I hadn’t changed in a week, trying to avoid the urge to hunt for her like I always did, but this was about to send me over the edge. “What happened?”
She took a deep, steadying breath, but a sob broke out of her. “He’s out. I got home and found a letter from the lawyers in my mailbox, and now he’s going to come get me. He’s going to kill me!”
Nothing she said made sense. “Who’s going to kill you?”
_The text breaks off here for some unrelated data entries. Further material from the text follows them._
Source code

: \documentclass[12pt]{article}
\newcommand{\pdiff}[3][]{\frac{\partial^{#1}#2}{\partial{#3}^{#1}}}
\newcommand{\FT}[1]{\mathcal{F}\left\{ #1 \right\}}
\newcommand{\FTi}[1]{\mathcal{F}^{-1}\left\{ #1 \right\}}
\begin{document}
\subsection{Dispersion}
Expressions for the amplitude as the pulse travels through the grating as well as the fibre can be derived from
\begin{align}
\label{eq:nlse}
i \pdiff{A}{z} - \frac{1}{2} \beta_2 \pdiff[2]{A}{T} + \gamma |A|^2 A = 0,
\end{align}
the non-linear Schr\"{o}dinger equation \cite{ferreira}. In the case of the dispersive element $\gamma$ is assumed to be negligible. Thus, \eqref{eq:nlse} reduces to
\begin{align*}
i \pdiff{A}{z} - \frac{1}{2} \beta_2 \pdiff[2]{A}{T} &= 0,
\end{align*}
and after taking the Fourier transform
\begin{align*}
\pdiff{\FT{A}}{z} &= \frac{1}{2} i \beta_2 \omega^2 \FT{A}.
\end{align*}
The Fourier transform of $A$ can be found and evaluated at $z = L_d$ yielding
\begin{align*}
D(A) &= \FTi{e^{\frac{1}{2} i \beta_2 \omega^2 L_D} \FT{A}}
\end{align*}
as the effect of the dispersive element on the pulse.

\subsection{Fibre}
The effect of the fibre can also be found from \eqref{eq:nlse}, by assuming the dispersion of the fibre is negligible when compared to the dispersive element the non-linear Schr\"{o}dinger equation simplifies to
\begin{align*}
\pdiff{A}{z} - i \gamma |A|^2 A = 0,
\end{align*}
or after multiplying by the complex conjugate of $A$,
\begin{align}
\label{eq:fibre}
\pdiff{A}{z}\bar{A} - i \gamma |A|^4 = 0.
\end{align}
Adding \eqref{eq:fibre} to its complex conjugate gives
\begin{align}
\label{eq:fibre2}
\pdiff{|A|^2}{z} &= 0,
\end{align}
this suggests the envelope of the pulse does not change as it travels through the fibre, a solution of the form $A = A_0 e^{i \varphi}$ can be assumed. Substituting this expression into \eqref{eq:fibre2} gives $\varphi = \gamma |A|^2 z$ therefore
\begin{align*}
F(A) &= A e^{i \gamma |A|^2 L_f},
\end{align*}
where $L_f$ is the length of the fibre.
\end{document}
“My stepdad. Angus French.”
I opened my mouth to speak but an ear-splitting whistle interrupted me. It was Evan, waving with annoyed gestures for me to get back to work. I sighed heavily. “Look, I can’t do this right now. I have three more hours until my shift is done.”
“You don’t believe me,” she said, with the most hurt expression I’d ever seen on another human being. She whirled around and jerked open the door of her truck to escape me.
I caught the door before it opened halfway and gripped the frame until my knuckles hurt from the strain.
“Didn’t say I don’t believe you, Mira. Just that I can’t deal with this until after I get off.
Somebody could get hurt up there if we’re shorthanded.
Pull your truck up closer to the rig. Lock the doors and wait for me.
You see so much as a horned toad move, you flag someone down. ”
Her face was so open. I could see every emotion in her eyes and, dammit, I wanted to hug her tight and reassure her I’d die before I let anything happen to her.
“We’ll talk about this when I’m done.” I turned to leave but the flash of fear in her eyes tore at everything in me and made me stop. “I won’t let anyone hurt you.”
Mira let out a long, shaky breath and the corner of her mouth turned up in the barest ghost of a smile. “I know.”